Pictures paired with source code
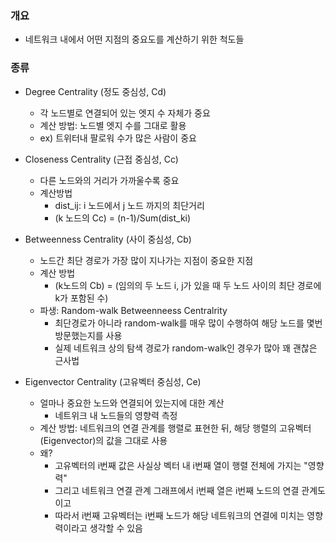 ### 개요
- 네트워크 내에서 어떤 지점의 중요도를 계산하기 위한 척도들

### 종류
- Degree Centrality (정도 중심성, Cd)
  - 각 노드별로 연결되어 있는 엣지 수 자체가 중요
  - 계산 방법: 노드별 엣지 수를 그대로 활용
  - ex) 트위터내 팔로워 수가 많은 사람이 중요
  
- Closeness Centrality (근접 중심성, Cc)
  - 다른 노드와의 거리가 가까울수록 중요
  - 계산방법
    - dist_ij: i 노드에서 j 노드 까지의 최단거리
    - (k 노드의 Cc) = (n-1)/Sum(dist_ki)
    
- Betweenness Centrality (사이 중심성, Cb)
  - 노드간 최단 경로가 가장 많이 지나가는 지점이 중요한 지점
  - 계산 방법
    - (k노드의 Cb) = (임의의 두 노드 i, j가 있을 때 두 노드 사이의 최단 경로에 k가 포함된 수)
  - 파생: Random-walk Betweenneess Centralrity
    - 최단경로가 아니라 random-walk를 매우 많이 수행하여 해당 노드를 몇번 방문했는지를 사용
    - 실제 네트워크 상의 탐색 경로가 random-walk인 경우가 많아 꽤 괜찮은 근사법

- Eigenvector Centrality (고유벡터 중심성, Ce)
  - 얼마나 중요한 노드와 연결되어 있는지에 대한 계산
    - 네트위크 내 노드들의 영향력 측정
  - 계산 방법: 네트워크의 연결 관계를 행렬로 표현한 뒤, 해당 행렬의 고유벡터 (Eigenvector)의 값을 그대로 사용
  - 왜?
    - 고유벡터의 i번째 값은 사실상 벡터 내 i번째 열이 행렬 전체에 가지는 "영향력"
    - 그리고 네트워크 연결 관계 그래프에서 i번째 열은 i번째 노드의 연결 관계도이고
    - 따라서 i번째 고유벡터는 i번째 노드가 해당 네트워크의 연결에 미치는 영향력이라고 생각할 수 있음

▸ **HOW TO COMPLETE THIS TASK**: Nothing should appear in the answer except the lines from the one containing "- Degree Centrality (정도 중심성, Cd)" to the end of the data above, reproduced exactly.

▸ **TASK RESPONSE**:
- Degree Centrality (정도 중심성, Cd)
  - 각 노드별로 연결되어 있는 엣지 수 자체가 중요
  - 계산 방법: 노드별 엣지 수를 그대로 활용
  - ex) 트위터내 팔로워 수가 많은 사람이 중요
  
- Closeness Centrality (근접 중심성, Cc)
  - 다른 노드와의 거리가 가까울수록 중요
  - 계산방법
    - dist_ij: i 노드에서 j 노드 까지의 최단거리
    - (k 노드의 Cc) = (n-1)/Sum(dist_ki)
    
- Betweenness Centrality (사이 중심성, Cb)
  - 노드간 최단 경로가 가장 많이 지나가는 지점이 중요한 지점
  - 계산 방법
    - (k노드의 Cb) = (임의의 두 노드 i, j가 있을 때 두 노드 사이의 최단 경로에 k가 포함된 수)
  - 파생: Random-walk Betweenneess Centralrity
    - 최단경로가 아니라 random-walk를 매우 많이 수행하여 해당 노드를 몇번 방문했는지를 사용
    - 실제 네트워크 상의 탐색 경로가 random-walk인 경우가 많아 꽤 괜찮은 근사법

- Eigenvector Centrality (고유벡터 중심성, Ce)
  - 얼마나 중요한 노드와 연결되어 있는지에 대한 계산
    - 네트위크 내 노드들의 영향력 측정
  - 계산 방법: 네트워크의 연결 관계를 행렬로 표현한 뒤, 해당 행렬의 고유벡터 (Eigenvector)의 값을 그대로 사용
  - 왜?
    - 고유벡터의 i번째 값은 사실상 벡터 내 i번째 열이 행렬 전체에 가지는 "영향력"
    - 그리고 네트워크 연결 관계 그래프에서 i번째 열은 i번째 노드의 연결 관계도이고
    - 따라서 i번째 고유벡터는 i번째 노드가 해당 네트워크의 연결에 미치는 영향력이라고 생각할 수 있음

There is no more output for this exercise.